Ты пересек улицу Пирамид, оставив справа между аркадами статую всадницы, отливавшую на фоне облаков мягким золотистым блеском, в то время как на другой стороне авеню Оперы витрины других туристических агентств на разные лады повторяли все то же слово – Италия; свернув направо на площадь Французского театра, ты подождал, пока зеленый свет сменился красным и, точно плотина, остановил поток машин; затем ты пересек улицу Риволи в установленном для пешеходов месте, и когда ты очутился на противоположном тротуаре, перед тобой вдруг возникло ничем не заслоненное хмурое перламутровое небо над Тюильри. По одну сторону, скрытые за деревьями сада, у тебя остались три скверные статуи, изображающие сыновей Каина, по другую сторону – Триумфальная арка на площади Карусель, и в этот миг ты увидел позади нее и впереди другой арки – на площади Звезды – серую иглу Обелиска.

На стоянках теснились автомобили, прижатые друг к другу, словно книги на библиотечных полках, а у входа в павильон Мольена стояло несколько автобусов; сидя на каменных скамейках, увешанные фотоаппаратами американки листали планы города в ожидании гидов.
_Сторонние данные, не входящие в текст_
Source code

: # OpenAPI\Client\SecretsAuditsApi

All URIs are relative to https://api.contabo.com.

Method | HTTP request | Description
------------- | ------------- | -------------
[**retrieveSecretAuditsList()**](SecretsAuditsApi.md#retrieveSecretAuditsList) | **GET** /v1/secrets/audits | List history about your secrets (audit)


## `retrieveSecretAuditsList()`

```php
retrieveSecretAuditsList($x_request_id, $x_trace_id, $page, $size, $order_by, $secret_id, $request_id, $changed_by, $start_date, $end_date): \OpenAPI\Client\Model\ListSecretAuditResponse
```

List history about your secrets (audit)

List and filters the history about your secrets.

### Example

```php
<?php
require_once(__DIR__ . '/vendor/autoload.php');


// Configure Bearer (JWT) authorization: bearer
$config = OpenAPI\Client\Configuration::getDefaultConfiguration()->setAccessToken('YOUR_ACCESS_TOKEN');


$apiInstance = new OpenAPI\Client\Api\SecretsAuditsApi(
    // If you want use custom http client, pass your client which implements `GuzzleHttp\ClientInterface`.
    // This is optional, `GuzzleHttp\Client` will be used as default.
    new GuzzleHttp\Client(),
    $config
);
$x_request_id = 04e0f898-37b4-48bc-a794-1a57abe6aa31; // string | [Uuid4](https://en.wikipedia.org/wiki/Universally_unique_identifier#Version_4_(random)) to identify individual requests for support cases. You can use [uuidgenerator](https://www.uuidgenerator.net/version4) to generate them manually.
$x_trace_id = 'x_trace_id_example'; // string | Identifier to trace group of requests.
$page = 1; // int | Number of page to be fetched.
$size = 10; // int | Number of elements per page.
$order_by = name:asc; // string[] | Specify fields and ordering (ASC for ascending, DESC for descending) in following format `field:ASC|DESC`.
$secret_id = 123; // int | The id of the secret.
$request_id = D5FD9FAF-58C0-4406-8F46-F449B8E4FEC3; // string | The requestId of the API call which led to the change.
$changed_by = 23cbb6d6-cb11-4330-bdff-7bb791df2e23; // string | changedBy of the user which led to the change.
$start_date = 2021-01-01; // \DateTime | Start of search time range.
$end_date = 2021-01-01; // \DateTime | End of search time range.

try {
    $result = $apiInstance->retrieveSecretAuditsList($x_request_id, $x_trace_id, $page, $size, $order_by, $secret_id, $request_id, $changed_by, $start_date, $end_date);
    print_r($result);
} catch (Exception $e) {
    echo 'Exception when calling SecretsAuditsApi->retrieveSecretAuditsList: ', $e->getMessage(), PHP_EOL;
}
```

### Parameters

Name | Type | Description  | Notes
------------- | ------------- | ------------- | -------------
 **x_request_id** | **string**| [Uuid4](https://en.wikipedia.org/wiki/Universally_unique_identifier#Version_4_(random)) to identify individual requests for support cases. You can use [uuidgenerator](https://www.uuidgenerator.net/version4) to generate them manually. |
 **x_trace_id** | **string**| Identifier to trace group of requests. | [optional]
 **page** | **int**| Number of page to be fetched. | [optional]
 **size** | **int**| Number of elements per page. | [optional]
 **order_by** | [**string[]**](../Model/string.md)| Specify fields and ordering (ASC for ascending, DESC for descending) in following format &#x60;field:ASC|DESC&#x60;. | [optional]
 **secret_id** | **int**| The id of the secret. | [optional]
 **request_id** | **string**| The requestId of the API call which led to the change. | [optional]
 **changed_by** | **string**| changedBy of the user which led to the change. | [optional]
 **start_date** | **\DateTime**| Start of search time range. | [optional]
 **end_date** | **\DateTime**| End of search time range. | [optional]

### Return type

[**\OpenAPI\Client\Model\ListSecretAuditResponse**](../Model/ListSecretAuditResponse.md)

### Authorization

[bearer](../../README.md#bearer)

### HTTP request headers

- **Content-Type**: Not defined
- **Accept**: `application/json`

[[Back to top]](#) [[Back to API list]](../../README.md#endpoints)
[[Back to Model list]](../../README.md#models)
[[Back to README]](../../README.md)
По обыкновению, даже не взглянув на саркофаги и бронзовые копии с античных статуй Ватиканского музея, ты поднялся по лестнице, которая ведет к Нике Самофракийской, ты шел, куда тебя тянуло, не имея в виду никакого определенного места; миновав – один за другим – всю вереницу египетских залов, ты поднялся по узкой винтовой лестнице в залы восемнадцатого века.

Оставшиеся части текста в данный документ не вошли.